Out of memory when downloading one dataset

rcannood commented 10 months ago

Describe the bug

When I try to extract an AnnData from CELLxGENE census using the Python interface, the process runs out of memory (>200GB) and crashes.

To Reproduce

The following script runs out of memory and crashes:

import cellxgene_census
import anndata as ad
import tiledbsoma as soma

species = "mus_musculus"
dataset_id = "49e4ffcc-5444-406d-bdee-577127404ba8"

census = cellxgene_census.open_soma()

# this runs out of memory and crashes
ad = cellxgene_census.get_anndata(
    census=census,
    obs_value_filter=f"dataset_id == '{dataset_id}'",
    organism=species
)

However, simply downloading the source h5ad to disk and reading this works quite well.

# download the source h5ad works quite well (about 4GB)
cellxgene_census.download_source_h5ad(dataset_id, to_path="dataset.h5ad")
adata = ad.read_h5ad("dataset.h5ad")
print(f"adata.shape: {adata.shape}") # (301796, 31334)

By digging a little into the implementation of cellxgene_census, tiledbsoma and somacore, I get a general idea of what could be going wrong. When running the query manually, I get the same number of cells as in the source h5ad:

# fetching the query manually
exp = census["census_data"][species]
query = exp.axis_query(
    "RNA",
    obs_query=soma.AxisQuery(value_filter=f"dataset_id == '{dataset_id}'"),
)
n_obs = query.n_obs
n_vars = query.n_vars
print(f"query shape: ({n_obs}, {n_vars})") # (301796, 52392)

When I fetch the obs and the var, I also get reasonable dimensions:

# first get the obs and var
obs = query.obs().concat().to_pandas()
var = query.var().concat().to_pandas()
print(f"obs.shape: {obs.shape}") # (301796, 21)
print(f"var.shape: {var.shape}") # (52392, 4)

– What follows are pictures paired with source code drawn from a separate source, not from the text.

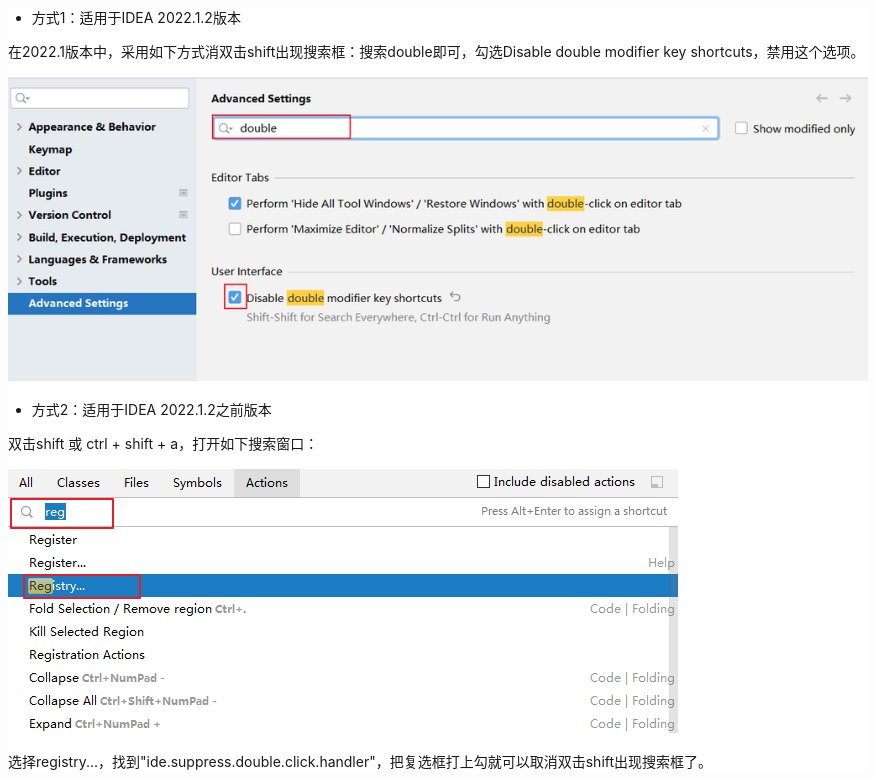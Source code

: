 - 方式1：适用于IDEA 2022.1.2版本

在2022.1版本中，采用如下方式消双击shift出现搜索框：搜索double即可，勾选Disable double modifier key shortcuts，禁用这个选项。

![1659190132458](/java/lang/base/04/1659190132458.png)

- 方式2：适用于IDEA 2022.1.2之前版本

双击shift 或 ctrl + shift + a，打开如下搜索窗口：

![1577243967254](/java/lang/base/04/1577243967254.png)

选择registry...，找到"ide.suppress.double.click.handler"，把复选框打上勾就可以取消双击shift出现搜索框了。
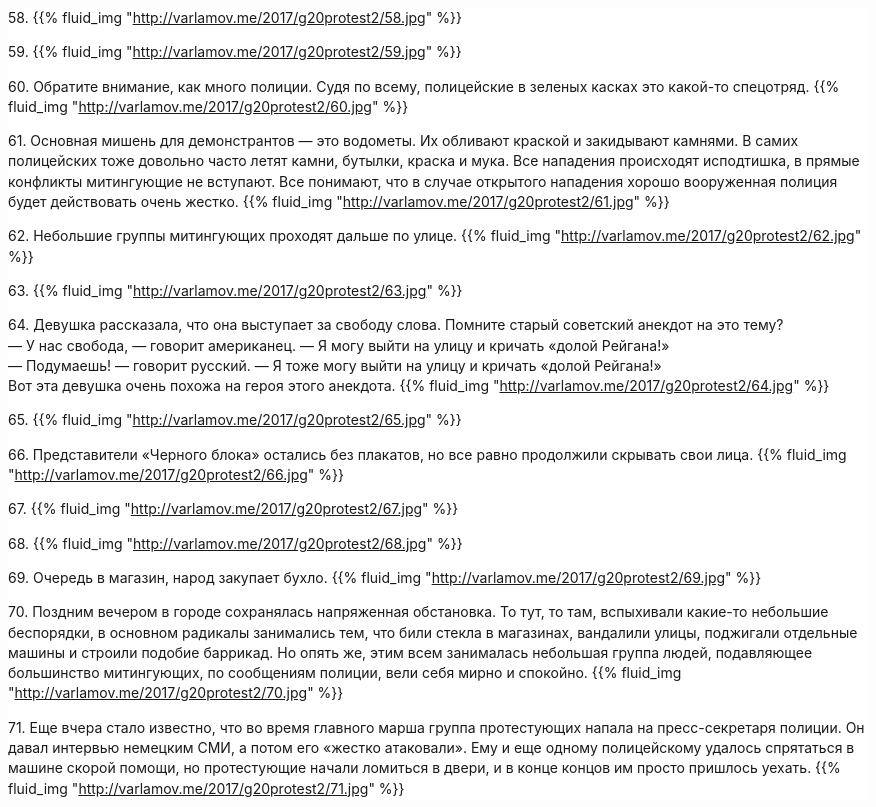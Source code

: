 58\.
{{% fluid_img "http://varlamov.me/2017/g20protest2/58.jpg" %}}

59\.
{{% fluid_img "http://varlamov.me/2017/g20protest2/59.jpg" %}}

60\. Обратите внимание, как много полиции. Судя по всему, полицейские в зеленых касках это какой-то спецотряд.
{{% fluid_img "http://varlamov.me/2017/g20protest2/60.jpg" %}}

61\. Основная мишень для демонстрантов — это водометы. Их обливают краской и закидывают камнями. В самих полицейских тоже довольно часто летят камни, бутылки, краска и мука. Все нападения происходят исподтишка, в прямые конфликты митингующие не вступают. Все понимают, что в случае открытого нападения хорошо вооруженная полиция будет действовать очень жестко.
{{% fluid_img "http://varlamov.me/2017/g20protest2/61.jpg" %}}

62\. Небольшие группы митингующих проходят дальше по улице.
{{% fluid_img "http://varlamov.me/2017/g20protest2/62.jpg" %}}

63\.
{{% fluid_img "http://varlamov.me/2017/g20protest2/63.jpg" %}}

64\. Девушка рассказала, что она выступает за свободу слова. Помните старый советский анекдот на это тему?  
— У нас свобода, — говорит американец. — Я могу выйти на улицу и кричать «долой Рейгана!»  
— Подумаешь! — говорит русский. — Я тоже могу выйти на улицу и кричать «долой Рейгана!»  
Вот эта девушка очень похожа на героя этого анекдота.
{{% fluid_img "http://varlamov.me/2017/g20protest2/64.jpg" %}}

65\.
{{% fluid_img "http://varlamov.me/2017/g20protest2/65.jpg" %}}

66\. Представители «Черного блока» остались без плакатов, но все равно продолжили скрывать свои лица.
{{% fluid_img "http://varlamov.me/2017/g20protest2/66.jpg" %}}

67\.
{{% fluid_img "http://varlamov.me/2017/g20protest2/67.jpg" %}}

68\.
{{% fluid_img "http://varlamov.me/2017/g20protest2/68.jpg" %}}

69\. Очередь в магазин, народ закупает бухло.
{{% fluid_img "http://varlamov.me/2017/g20protest2/69.jpg" %}}

70\. Поздним вечером в городе сохранялась напряженная обстановка. То тут, то там, вспыхивали какие-то небольшие беспорядки, в основном радикалы занимались тем, что били стекла в магазинах, вандалили улицы, поджигали отдельные машины и строили подобие баррикад. Но опять же, этим всем занималась небольшая группа людей, подавляющее большинство митингующих, по сообщениям полиции, вели себя мирно и спокойно.
{{% fluid_img "http://varlamov.me/2017/g20protest2/70.jpg" %}}

71\. Еще вчера стало известно, что во время главного марша группа протестующих напала на пресс-секретаря полиции. Он давал интервью немецким СМИ, а потом его «жестко атаковали». Ему и еще одному полицейскому удалось спрятаться в машине скорой помощи, но протестующие начали ломиться в двери, и в конце концов им просто пришлось уехать.
{{% fluid_img "http://varlamov.me/2017/g20protest2/71.jpg" %}}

However, when I take a look at the X, the number of cells suddenly jumps from 301'796 to 5'255'245.

X = query.X("raw")
print(f"X.shape: {X.shape}") # (5255245, 52392)

Fetching all of the data as a sparse matrix takes a bit of time to fetch all of the data but it works quite well.

Xcoo = X.coos().concat()
print(f"Xcoo.shape: {Xcoo.shape}") # (5255245, 52392)

This leaves me wondering why the number of cells differs depending on whether I'm looking at the .obs or the .X, and whether the .X matrix is being fetched as a dense matrix when querying cellxgene_census.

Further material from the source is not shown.